In terms of MRO category spend, the largest contributor is in engine MRO, at 44% of total spend in 2021. With a wave of new-generation engine technology (CFM Leap, Pratt and Whitney GTF, Rolls Royce XWBs and Trent 1000s, GE GEnX) replacing the older and more fuel inefficient current generation engine technology (CFM56-5B/7B, IAE V2500-A5, RR Trent 500/700/800. PW4000s, GE CF6-80C2) that will be retired, combined with a nascent USM market for new-generation engine parts, Alton expects the overall share of engine MRO spend to increase to 48% in 2031 after taking into account overall indexed price escalation across all five MRO categories.

A similar picture is revealed when looking at the share of engine overhaul events over the next 10 years. 6%, or 300 engine shop visits, will be generated by new-generation engines in 2021. Shop visits for new-generation engines will overtake current and mature-generation engines in 2029 and will represent 58% of overall engine shop visits by 2031.

As we look to the post-pandemic recovery, Alton also expects modifications spend to grow significantly, with a 7.7% p.a. growth rate, from $3.9B in 2021 to $8.2B in 2031.

1.5     Aircraft Modifications MRO Market

Air travel expectations are changing, and passengers have expressed a preference to engage digitally, placing increased importance on their health and safety across the passenger journey. In response, we expect airlines to continue with modifications spending in targeted areas in the ‘new normal’.

Onboard connectivity will be increasingly available and accessible to the travelling public. With only an estimated 30% of the fleet connectivity-enabled today, Alton expects an increasing pace line-fit installations and retrofits for connectivity. In surveys, passengers have indicated that they would choose a carrier that offers connectivity onboard over another carrier that does not, thus incentivizing carriers to prioritize this service to stimulate near-term demand and increase the airline’s value proposition over the long-term.

Connectivity would also enable wireless IFE that obviates the need for expensive and heavy seatback IFE systems. Passengers are able to stream content, order meal service and access a variety of other airline services from their own personal electronic devices (PEDs).

In addition, airlines will continue to invest in other areas for passenger health and safety, including self-sanitizing bathrooms and anti-microbial monuments and surfaces to prevent the spread of viruses onboard.

Modifications spend in the near term is sustained in the paint and Passenger-to-Freighter (P2F) categories. Paint work will be driven by lease transitions in the short-term from airlines in restructuring to other operators, and in the mid-term as new operators enter the market.

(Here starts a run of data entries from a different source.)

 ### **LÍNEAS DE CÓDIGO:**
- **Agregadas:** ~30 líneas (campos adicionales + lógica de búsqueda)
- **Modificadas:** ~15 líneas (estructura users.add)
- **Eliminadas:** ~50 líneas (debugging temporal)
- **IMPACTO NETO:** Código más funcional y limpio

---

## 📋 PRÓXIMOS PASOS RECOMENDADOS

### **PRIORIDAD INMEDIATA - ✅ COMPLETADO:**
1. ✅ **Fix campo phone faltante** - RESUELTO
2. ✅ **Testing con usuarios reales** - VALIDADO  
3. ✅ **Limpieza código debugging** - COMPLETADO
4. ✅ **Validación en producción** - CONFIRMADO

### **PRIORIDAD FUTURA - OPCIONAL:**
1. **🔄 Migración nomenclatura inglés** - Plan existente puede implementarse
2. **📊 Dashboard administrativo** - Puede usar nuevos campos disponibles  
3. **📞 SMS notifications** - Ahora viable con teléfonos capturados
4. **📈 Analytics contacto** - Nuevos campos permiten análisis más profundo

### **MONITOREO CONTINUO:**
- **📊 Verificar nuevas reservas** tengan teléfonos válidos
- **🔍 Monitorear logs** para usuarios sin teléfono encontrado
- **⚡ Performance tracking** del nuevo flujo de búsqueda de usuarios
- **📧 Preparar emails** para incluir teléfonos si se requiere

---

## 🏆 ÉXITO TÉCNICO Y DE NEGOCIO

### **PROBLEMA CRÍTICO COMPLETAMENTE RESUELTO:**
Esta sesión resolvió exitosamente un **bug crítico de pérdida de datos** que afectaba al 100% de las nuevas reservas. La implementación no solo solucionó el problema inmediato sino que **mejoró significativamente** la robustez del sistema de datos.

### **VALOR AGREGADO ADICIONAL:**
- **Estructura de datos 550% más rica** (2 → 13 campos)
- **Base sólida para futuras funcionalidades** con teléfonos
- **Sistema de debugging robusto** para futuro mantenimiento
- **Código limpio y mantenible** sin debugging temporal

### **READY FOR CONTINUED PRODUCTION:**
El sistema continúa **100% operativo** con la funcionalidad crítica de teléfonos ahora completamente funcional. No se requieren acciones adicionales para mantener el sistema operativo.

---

P2F demand stems from the additional air cargo transportation needs brought about by the pandemic. From a demand perspective, the rise of e-commerce and online shopping as a result of pandemic lockdowns have stimulated air cargo demand, and this trend is expected to continue growing through the next decade.

Alton’s post-pandemic forecast has been adjusted to include an additional 180 freighter aircraft over the next 5 years, a 10% increase over our pre-pandemic forecast. Furthermore, P2F conversion economics are now more favorable given the post-pandemic retirement dynamics, especially widebody aircraft, in particular  older Boeing 777s and Airbus A330s. That said, Alton estimates that 67% of the P2F conversions will consist of narrowbody aircraft – Boeing 737NGs and Airbus A320ceos.

Over the longer term, conversion demand will be sustained by the changeover in widebody freighters as old A300s, DC-10s and MD-11s are retired, as well as the introduction of narrowbody freighters that can perform point-to-point missions for e-commerce players.

Forecast methodology:

Alton’s proprietary fleet and MRO demand forecast algorithms consist of numerous assumptions and projections to include passenger demand, aircraft retirements, used serviceable material (USM), engine shop visits and green-time usage, cabin upgrades and modifications, passenger-to-freighter (P2F) conversion, and annual OEM catalogue price escalation adjustments, amongst others.